Wednesday, March 23, 2011

.XXX as a Top Level Domain

For those of you that haven't been following it, the tag .xxx has been approved as a voluntary sponsored top level domain (sTLD) by ICANN (The Internet Corporation for Assigned Names and Numbers) putting it on equal footing with other sTLDs such as .gov and .edu.

That's a lot to digest so I'll try to explain it as simply as possible.  Essentially the .xxx ending is available to adult websites who want to use it.  Think of it as a .travel, or .museum, it's just a domain that can highlight the content of a particular site.  Typically those that use sTLDs have to prove that they are a member of that particular subgroup so creating a website called BillSmith.xxx because you hate your neighbor Bill isn't going to fly (unless Bill moonlights as a pornstar).

The move is kind of curious because no one has really come out in favor of it.  Those with a vested interest in porn such as kink.com are almost wholeheartedly against it.  The most immediate concern is that companies are going to have to register several .xxx website to protect their brand and keep people from hijacking their name, which at around $75 a pop for each domain will get expensive in a hurry.

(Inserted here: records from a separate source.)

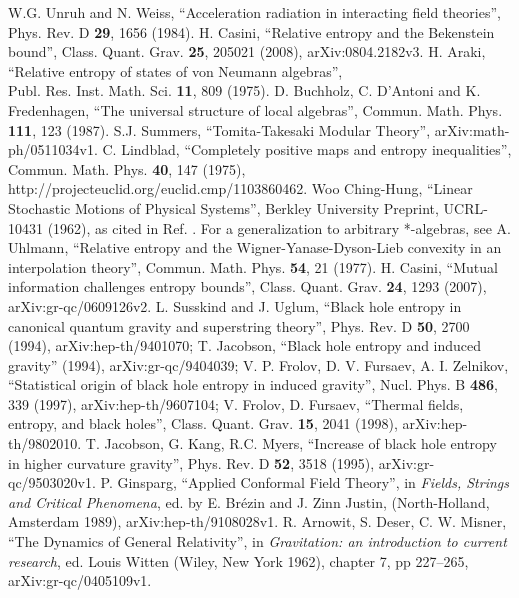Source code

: \documentclass{article}
\begin{document}
\begin{thebibliography}{299}
W.G. Unruh and N. Weiss, ``Acceleration radiation in interacting field theories'', Phys. Rev. D \textbf{29}, 1656 (1984).
H. Casini, ``Relative entropy and the Bekenstein bound'', Class. Quant. Grav. \textbf{25}, 205021 (2008), arXiv:0804.2182v3.
H. Araki, ``Relative entropy of states of von Neumann algebras'', \\Publ. Res. Inst. Math. Sci. \textbf{11}, 809 (1975).  %
D. Buchholz, C. D'Antoni and K. Fredenhagen, ``The universal structure of local algebras'', Commun. Math. Phys. \textbf{111}, 123 (1987).
S.J. Summers, ``Tomita-Takesaki Modular Theory'', arXiv:math-ph/0511034v1.
C. Lindblad, ``Completely positive maps and entropy inequalities'', \\Commun. Math. Phys. \textbf{40}, 147 (1975), \\http://projecteuclid.org/euclid.cmp/1103860462.  Woo Ching-Hung, ``Linear Stochastic Motions of Physical Systems'', Berkley University Preprint, UCRL-10431 (1962), as cited in Ref. \cite{sorkin98}.  For a generalization to arbitrary *-algebras, see A. Uhlmann, ``Relative entropy and the Wigner-Yanase-Dyson-Lieb convexity in an interpolation theory'', Commun. Math. Phys. \textbf{54}, 21 (1977).
H. Casini, ``Mutual information challenges entropy bounds'', Class. Quant. Grav. \textbf{24}, 1293 (2007), arXiv:gr-qc/0609126v2.
L. Susskind and J. Uglum, ``Black hole entropy in canonical quantum gravity and superstring theory'', Phys. Rev. D \textbf{50}, 2700 (1994), arXiv:hep-th/9401070; T. Jacobson, ``Black hole entropy and induced gravity'' (1994), arXiv:gr-qc/9404039; V. P. Frolov, D. V. Fursaev, A. I. Zelnikov, ``Statistical origin of black hole entropy in induced gravity'', Nucl. Phys. B \textbf{486}, 339 (1997), arXiv:hep-th/9607104; V. Frolov, D. Fursaev, ``Thermal fields, entropy, and black holes'', Class. Quant. Grav. \textbf{15}, 2041 (1998), arXiv:hep-th/9802010.
T. Jacobson, G. Kang, R.C. Myers, ``Increase of black hole entropy in higher curvature gravity'', Phys. Rev. D \textbf{52}, 3518 (1995), arXiv:gr-qc/9503020v1.
P. Ginsparg, ``Applied Conformal Field Theory'', in \textit{Fields, Strings and Critical Phenomena}, ed. by E. Br\'ezin and J. Zinn Justin, (North-Holland, Amsterdam 1989), arXiv:hep-th/9108028v1.
R. Arnowit, S. Deser, C. W. Misner, ``The Dynamics of General Relativity'', in \textit{Gravitation: an introduction to current research}, ed. Louis Witten (Wiley, New York 1962), chapter 7, pp 227--265, arXiv:gr-qc/0405109v1.

\end{thebibliography}
\end{document}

The biggest hypothetical fear is censorship.  If porn is one day forced to move completely to the .xxx domain it gets much easier for ISPs to censor the material.  Filtering a domain is a lot easier than filtering individual sites based on content.  Plus what's to say one country's government won't mandate a move to .xxx domains, and another country's won't block .xxx domains altogether?  It's a no-win.  In itself the creation of a .xxx domain really doesn't do anything right now other than forcing a company like Kink to buy out kink.xxx and other sites before some jackass does and makes a mockery of their name.  But the frightening thing is what it opens the door to.  Making censorship easier can never be a good thing.

What's kind of funny is that anti-porn groups haven't been in favor of the .xxx domain either.  Groups like The War on Illegal Pornography feel it legitimizes porn's place on the internet and will open the doors to the spread of even more pornographic content proving with finality that they have no idea how the internet works or what is actually on it.  (Aside: Jesus fucking christ, you'd think The Coalition for the War on Illegal Pornography would have its own goddamn website if only to marginally decrease the percentage of websites on the internet that are pornographic simply by existing.)

Why ICANN pushed something through that no one really wanted is beyond me.  What's clear is that while this might not be a bad thing in itself, it is definitely a step in the wrong direction.

1 comment:

  1. What are some reasons why it would be a good idea?